Here at Neontribe, we always want to help young people enter the world of web development. Amongst other things, we have been running a Computer club at Bacton Primary school (see our blog on this). And from this, we have created a series of programming tasks that will result in a complete version of the popular game, 'Snake'.

We are now offering up the chance for anyone to use our 'Snake Game Challenge' resources to help an aspiring developer get to grips with some basic coding practices - using just a terminal, an internet browser and the Python language! (Skip to the bottom of this page to see where they are.)

Firstly however, a little introduction to our approach:

Many primary school computer clubs use Scratch, to help kids learn more about programming. Our approach at Bacton primary school was different however, for many reasons. Although Scratch has many distinct advantages - it is fun and viscerally engaging, and takes away a lot of the setup overhead to allow users to focus on the joy of making things happen with code, it also misses out some of the fundamental steps of coding. One of the fundamental skills for any programmer is the ability to type out lines of code precisely - a single character out of place and the whole program may fail. At Bacton, our focus was on a step-by-step journey through typing out all of the required lines of code, explaining and reminding the children of key concepts along the way.

This combination of covering concepts generally whilst being precise in each step is more reflective of programming generally, and makes the task of exposing young children to actual code less frightening, if they are actually writing it out themselves. This is in contrast to the 'drag and drop' visual approach taken by Scratch, which has more of a 'designing code' focus.

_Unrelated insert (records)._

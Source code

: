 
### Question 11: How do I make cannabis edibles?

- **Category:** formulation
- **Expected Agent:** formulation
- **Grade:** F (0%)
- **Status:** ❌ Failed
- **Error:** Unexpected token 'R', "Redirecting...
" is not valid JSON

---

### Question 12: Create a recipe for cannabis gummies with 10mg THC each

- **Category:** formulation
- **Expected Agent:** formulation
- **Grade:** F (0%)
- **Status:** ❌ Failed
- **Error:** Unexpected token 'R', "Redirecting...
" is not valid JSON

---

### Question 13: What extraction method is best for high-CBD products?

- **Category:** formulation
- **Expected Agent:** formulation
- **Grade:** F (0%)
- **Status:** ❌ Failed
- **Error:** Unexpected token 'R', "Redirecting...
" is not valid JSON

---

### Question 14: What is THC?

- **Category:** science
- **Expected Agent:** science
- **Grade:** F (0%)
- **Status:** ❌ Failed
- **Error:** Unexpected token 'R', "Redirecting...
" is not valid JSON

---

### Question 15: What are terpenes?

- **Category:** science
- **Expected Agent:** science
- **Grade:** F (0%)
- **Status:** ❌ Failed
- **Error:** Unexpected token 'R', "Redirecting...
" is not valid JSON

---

So, our aim is for the kids to type out full working programs. We always write in Python, an easy to learn and use language. Also, we always take advantage of a free-to-use online project management tool called Trello. Trello is frequently used by us here at Neontribe, and with its checklist feature, we can 'tick' each coding task as completed as it is written out.

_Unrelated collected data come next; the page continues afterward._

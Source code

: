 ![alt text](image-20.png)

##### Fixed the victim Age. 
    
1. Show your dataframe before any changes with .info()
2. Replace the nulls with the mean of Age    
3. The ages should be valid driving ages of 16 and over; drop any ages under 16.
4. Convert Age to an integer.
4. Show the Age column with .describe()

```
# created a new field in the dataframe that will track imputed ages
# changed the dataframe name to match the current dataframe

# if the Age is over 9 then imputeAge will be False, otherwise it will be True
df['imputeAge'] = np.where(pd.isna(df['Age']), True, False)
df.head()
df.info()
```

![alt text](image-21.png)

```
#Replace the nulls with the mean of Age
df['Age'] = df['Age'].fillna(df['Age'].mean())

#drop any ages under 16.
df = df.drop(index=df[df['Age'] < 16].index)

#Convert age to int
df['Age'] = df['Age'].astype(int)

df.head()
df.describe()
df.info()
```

This made lesson planning and overall progress assessment easier, as well as breaking up the way we approached teaching the material. At Bacton, we had one kid read out the instruction, one type it, and another click on the Trello board to say the task had completed! This is a great strategy if you have limited PCs and lots of students simultaneously involved.

Furthermore, by giving clear instructions as to what to type, we have the further advantage of appealing to a range of children, in terms of abilities and age - some of our students were KS2 and hardly had much exposure to typing on a keyboard. Other, older students had a basic understanding of programming concepts such as: variables, if/else statements, and debugging, to name a few.

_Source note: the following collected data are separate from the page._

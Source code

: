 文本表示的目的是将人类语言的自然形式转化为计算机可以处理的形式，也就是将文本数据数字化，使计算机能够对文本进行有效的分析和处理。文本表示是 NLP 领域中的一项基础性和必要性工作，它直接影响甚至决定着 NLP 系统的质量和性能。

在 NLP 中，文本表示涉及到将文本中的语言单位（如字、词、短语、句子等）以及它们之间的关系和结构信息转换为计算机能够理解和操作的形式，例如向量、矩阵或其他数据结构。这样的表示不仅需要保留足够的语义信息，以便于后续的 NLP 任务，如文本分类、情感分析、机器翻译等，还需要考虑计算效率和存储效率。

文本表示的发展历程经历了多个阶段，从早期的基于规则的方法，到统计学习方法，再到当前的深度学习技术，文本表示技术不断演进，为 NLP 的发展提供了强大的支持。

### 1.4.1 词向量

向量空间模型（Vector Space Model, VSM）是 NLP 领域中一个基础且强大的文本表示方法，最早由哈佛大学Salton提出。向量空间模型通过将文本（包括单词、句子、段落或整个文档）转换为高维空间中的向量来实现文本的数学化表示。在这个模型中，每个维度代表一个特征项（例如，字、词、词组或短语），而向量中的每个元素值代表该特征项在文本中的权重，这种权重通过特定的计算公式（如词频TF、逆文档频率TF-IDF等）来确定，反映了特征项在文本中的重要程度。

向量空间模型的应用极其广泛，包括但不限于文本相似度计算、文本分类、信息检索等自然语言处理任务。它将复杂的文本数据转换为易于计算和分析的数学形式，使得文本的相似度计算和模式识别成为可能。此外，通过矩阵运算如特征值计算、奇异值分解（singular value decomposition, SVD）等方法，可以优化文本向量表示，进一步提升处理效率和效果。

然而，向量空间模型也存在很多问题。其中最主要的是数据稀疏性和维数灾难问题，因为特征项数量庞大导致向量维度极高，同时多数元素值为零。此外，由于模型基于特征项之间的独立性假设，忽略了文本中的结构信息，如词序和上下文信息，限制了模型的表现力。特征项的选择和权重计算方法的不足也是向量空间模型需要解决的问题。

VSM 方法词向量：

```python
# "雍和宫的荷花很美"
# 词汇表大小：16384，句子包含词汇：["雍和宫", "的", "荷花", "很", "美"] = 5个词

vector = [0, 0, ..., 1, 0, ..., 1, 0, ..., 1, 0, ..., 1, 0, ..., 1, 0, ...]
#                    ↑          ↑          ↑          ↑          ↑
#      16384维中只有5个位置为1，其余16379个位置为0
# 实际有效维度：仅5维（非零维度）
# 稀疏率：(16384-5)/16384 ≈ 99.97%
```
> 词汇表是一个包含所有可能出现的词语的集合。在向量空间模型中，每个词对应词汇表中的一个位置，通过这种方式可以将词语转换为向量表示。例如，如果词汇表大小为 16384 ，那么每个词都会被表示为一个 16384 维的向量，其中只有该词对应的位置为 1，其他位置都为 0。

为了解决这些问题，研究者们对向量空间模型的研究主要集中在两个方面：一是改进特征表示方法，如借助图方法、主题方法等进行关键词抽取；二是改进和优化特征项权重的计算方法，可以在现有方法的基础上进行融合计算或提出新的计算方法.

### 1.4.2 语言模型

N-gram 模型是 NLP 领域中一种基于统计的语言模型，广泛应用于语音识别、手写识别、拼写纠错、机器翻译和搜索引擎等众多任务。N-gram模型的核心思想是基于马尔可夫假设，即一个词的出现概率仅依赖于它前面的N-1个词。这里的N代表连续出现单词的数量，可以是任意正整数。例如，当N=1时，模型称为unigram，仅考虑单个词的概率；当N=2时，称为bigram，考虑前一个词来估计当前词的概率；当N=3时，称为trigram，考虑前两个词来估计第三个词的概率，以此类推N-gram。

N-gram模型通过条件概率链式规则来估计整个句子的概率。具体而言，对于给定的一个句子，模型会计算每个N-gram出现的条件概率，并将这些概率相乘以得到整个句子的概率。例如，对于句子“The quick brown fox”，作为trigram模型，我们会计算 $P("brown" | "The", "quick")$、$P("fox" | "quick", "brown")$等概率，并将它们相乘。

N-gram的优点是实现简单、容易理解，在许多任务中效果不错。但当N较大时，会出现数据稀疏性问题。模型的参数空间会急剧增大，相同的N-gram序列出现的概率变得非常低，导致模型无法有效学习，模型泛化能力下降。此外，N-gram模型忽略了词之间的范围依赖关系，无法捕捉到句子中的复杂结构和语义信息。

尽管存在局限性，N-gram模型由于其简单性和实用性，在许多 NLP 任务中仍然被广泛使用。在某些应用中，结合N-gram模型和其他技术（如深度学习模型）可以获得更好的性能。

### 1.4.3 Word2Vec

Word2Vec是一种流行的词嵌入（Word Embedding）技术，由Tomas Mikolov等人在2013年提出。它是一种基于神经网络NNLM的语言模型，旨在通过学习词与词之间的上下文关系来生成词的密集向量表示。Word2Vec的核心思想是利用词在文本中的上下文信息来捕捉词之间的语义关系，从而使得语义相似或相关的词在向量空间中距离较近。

Recently, I was tasked with finding another challenge for the kids. Looking for a simplistic yet addictive game, I remember (from a long time ago!) 'Snake' on the Nokia 3310 (pictured, above). Furthermore, I saw an example of Snake written in a single Python file . Drawing heavily upon this, I produced a simpler version, and broke up the coding of it into 8 distinct chunks or features of the game. All you need is a terminal or application that can run Python files!

The code here is by no means perfect, but should appeal to junior developers with different levels of experience - especially if guided by a more experienced programmer. And there are lots of possibilities to extend the game further than its current state!

Where is it?

To find the resources, click here. There, you will find further instructions as well.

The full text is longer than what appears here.